**YOUR INSTRUCTIONS:**
Using the data beneath this instruction, retype only the lines from the one that contains "Шасси для робота" down to the one that contains "Собираем робота за", both included, exactly as they appear.

------------------------------------

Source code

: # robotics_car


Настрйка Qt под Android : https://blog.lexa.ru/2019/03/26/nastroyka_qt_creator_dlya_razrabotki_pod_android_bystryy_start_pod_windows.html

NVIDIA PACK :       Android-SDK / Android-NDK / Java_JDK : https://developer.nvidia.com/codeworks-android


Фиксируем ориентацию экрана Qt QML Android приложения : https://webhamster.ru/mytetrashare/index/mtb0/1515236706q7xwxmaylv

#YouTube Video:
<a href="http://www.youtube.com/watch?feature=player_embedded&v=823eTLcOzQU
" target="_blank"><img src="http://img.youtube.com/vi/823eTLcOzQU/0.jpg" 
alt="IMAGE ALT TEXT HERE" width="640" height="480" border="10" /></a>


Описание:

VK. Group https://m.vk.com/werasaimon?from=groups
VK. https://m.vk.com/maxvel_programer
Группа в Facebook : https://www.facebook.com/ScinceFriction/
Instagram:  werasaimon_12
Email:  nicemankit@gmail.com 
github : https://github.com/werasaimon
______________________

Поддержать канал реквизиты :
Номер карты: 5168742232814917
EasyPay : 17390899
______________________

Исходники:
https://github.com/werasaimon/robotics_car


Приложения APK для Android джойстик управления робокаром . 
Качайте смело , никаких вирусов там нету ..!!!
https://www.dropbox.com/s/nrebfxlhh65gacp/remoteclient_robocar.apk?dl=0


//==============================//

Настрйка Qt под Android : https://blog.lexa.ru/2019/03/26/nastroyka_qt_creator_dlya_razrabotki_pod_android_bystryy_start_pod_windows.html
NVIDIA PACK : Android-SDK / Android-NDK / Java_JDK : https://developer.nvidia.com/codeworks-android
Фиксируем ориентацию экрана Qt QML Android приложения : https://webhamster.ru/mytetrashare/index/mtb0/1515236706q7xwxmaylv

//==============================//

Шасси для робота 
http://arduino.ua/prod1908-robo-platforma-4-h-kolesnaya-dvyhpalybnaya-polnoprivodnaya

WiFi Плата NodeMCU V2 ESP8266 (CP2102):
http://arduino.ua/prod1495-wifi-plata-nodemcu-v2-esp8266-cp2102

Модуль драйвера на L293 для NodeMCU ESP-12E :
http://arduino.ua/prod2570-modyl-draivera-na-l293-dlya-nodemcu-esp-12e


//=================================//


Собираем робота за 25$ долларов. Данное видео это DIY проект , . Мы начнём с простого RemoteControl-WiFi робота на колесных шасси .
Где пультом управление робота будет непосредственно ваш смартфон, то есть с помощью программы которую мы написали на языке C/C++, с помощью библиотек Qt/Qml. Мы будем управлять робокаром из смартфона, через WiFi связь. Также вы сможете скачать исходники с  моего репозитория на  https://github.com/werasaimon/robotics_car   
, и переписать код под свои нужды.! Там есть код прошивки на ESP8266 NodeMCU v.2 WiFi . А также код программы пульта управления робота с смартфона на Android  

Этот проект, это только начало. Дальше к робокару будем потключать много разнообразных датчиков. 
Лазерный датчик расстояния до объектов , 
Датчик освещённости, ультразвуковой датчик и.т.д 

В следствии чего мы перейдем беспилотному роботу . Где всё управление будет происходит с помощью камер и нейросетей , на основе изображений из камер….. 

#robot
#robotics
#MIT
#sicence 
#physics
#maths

------------------------------------

**ANSWER FOR THIS EXERCISE:**
Шасси для робота 
http://arduino.ua/prod1908-robo-platforma-4-h-kolesnaya-dvyhpalybnaya-polnoprivodnaya

WiFi Плата NodeMCU V2 ESP8266 (CP2102):
http://arduino.ua/prod1495-wifi-plata-nodemcu-v2-esp8266-cp2102

Модуль драйвера на L293 для NodeMCU ESP-12E :
http://arduino.ua/prod2570-modyl-draivera-na-l293-dlya-nodemcu-esp-12e


//=================================//


Собираем робота за 25$ долларов. Данное видео это DIY проект , . Мы начнём с простого RemoteControl-WiFi робота на колесных шасси .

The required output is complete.